Today is a very somber day in the Christian calendar. The day Jesus was crucified on the cross. Yeah, pretty heavy stuff for a blog post first thing in the morning, but I was laying in bed last with all kinds of thoughts about what it will be like in Heaven. I still can’t wrap my head around death, and I am over 40 years old. It is sad to admit that I think about it more often than not lately. Especially since my husband had a procedure on Wednesday that could have had a not so happy outcome. Thankfully, all is well.
But in any case, I laid there wondering the following things.
*Are there dinosaurs in Heaven? Will I finally get to meet a Tyrannosaurus Rex? And will he eat me?
*Is there winter in Heaven? I am really hoping there is not, because I had enough of winter on Earth.
*Will God reveal to us that there is life on other planets?
Gee, I am just a ray of sunshine today, aren’t I? But the death of Jesus Christ is such a heart-wrenching event, I can’t help the dark thoughts I have today. My faith is not always rock-solid, so sometimes I need to be light-hearted in order to deal with these thoughts.

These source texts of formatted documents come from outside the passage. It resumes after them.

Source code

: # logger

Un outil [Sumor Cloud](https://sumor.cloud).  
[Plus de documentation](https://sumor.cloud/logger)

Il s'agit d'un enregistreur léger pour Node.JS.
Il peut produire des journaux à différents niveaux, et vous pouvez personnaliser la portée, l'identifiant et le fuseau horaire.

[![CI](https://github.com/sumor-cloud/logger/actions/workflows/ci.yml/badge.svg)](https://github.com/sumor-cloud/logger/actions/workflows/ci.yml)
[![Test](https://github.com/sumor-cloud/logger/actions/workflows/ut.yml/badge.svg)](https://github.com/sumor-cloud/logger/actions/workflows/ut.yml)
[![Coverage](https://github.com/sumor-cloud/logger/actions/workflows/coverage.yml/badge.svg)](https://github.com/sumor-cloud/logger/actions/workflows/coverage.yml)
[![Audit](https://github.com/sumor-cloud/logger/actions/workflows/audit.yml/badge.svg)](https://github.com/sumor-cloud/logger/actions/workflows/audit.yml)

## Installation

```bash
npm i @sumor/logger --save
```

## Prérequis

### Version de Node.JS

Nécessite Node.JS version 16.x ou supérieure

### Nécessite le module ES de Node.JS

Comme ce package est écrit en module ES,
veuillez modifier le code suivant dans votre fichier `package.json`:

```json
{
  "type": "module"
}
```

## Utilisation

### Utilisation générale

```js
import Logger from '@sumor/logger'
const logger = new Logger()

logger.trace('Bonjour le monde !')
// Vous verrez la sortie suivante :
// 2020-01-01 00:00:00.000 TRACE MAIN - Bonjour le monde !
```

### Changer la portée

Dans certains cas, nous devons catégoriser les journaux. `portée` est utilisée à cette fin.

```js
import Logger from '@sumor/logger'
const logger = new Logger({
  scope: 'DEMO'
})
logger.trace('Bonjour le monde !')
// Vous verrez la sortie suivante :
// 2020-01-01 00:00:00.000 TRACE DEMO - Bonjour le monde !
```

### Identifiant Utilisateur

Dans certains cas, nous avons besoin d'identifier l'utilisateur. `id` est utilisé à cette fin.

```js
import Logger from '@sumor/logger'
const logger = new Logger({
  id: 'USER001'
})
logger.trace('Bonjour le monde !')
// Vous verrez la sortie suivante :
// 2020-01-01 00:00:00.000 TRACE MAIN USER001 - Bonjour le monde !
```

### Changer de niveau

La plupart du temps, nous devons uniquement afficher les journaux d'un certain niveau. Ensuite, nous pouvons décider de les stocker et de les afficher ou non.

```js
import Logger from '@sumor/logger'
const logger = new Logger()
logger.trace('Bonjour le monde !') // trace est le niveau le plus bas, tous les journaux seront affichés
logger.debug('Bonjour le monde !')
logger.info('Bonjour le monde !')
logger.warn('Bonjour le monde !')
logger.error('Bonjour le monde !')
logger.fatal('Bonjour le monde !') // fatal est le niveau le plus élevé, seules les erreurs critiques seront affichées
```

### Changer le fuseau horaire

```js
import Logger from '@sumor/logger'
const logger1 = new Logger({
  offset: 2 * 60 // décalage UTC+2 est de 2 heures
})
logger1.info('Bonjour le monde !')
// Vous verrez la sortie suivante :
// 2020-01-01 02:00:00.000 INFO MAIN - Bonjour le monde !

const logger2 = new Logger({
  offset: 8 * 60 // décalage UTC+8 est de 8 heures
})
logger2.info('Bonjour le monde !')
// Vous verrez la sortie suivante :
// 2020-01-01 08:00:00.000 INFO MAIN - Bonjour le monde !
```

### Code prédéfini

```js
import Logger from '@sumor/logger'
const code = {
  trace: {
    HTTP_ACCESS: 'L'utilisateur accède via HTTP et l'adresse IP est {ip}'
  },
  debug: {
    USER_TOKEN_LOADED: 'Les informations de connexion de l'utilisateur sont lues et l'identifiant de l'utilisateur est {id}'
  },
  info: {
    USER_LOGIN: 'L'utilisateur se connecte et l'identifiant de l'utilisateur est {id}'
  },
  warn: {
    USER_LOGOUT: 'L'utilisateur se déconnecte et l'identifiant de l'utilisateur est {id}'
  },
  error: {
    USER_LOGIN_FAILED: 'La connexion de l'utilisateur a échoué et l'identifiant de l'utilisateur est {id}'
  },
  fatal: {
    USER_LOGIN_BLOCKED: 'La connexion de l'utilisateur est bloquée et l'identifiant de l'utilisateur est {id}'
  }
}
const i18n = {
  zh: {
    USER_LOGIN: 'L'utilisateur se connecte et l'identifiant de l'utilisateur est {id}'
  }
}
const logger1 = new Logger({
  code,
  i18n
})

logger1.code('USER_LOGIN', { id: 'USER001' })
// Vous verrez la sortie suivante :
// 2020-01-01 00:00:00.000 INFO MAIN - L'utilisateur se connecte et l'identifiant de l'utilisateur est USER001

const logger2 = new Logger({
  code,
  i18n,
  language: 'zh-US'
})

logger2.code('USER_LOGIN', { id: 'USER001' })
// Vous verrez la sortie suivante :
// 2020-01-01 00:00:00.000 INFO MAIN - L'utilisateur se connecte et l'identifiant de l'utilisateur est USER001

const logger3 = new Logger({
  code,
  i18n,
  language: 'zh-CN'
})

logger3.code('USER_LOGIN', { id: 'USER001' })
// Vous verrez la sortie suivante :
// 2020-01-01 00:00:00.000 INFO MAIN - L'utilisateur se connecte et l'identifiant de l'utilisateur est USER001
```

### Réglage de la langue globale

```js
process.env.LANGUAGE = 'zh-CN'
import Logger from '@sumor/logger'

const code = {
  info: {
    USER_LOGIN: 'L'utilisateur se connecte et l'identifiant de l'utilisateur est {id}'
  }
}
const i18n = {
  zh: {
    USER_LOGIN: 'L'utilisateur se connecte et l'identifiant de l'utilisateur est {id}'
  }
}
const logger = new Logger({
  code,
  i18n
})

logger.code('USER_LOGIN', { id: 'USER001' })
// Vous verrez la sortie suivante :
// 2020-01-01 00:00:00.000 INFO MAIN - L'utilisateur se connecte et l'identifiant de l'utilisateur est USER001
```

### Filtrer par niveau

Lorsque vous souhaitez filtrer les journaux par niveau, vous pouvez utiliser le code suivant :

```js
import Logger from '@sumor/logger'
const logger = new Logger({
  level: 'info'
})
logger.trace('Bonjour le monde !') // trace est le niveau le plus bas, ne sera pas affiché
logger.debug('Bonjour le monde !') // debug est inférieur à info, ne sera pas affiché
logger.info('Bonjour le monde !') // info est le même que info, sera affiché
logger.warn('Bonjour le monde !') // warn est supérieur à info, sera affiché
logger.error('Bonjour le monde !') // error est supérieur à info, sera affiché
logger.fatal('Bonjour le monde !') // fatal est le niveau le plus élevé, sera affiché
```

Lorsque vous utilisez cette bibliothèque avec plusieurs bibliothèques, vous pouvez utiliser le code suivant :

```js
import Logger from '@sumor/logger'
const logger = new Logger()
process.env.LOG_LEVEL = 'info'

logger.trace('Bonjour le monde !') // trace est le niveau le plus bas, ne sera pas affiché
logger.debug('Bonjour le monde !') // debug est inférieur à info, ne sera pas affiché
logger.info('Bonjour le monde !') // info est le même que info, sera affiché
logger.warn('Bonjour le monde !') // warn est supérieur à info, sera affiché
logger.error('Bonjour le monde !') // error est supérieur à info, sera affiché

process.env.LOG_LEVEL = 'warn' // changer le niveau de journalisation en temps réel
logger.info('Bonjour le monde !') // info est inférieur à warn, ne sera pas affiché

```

On to other questions. Questions such as:
*Will God explain the reasoning behind the meanness of the great white shark?
*Or why He allowed people to create cars?
*Will I get to see my Grammy again? If so, how do I find her in the vastness of Heaven?
*Will my husband and I still be together in Heaven if we go there at separate times?
*Will we be young, or at least at the age that we felt happiest?
You know, it just reminded me that I have yet to read the book Heaven Is For Real. I just may, or maybe not. I am still not sure about how I feel about the whole death and dying deal that all of us humans must face. As an ex-nurse, I have seen my share of death, and I was always aware of the cycle of life. But I was younger then, and didn’t question my mortality at the time. Now that I am at the age where I am on the downside of my life cycle, I can’t help thinking about it.
See, there’s that whole sunshine thing again!
So tell me, what do you think? What questions will you have when you reach Heaven someday. And will you have the same question I did?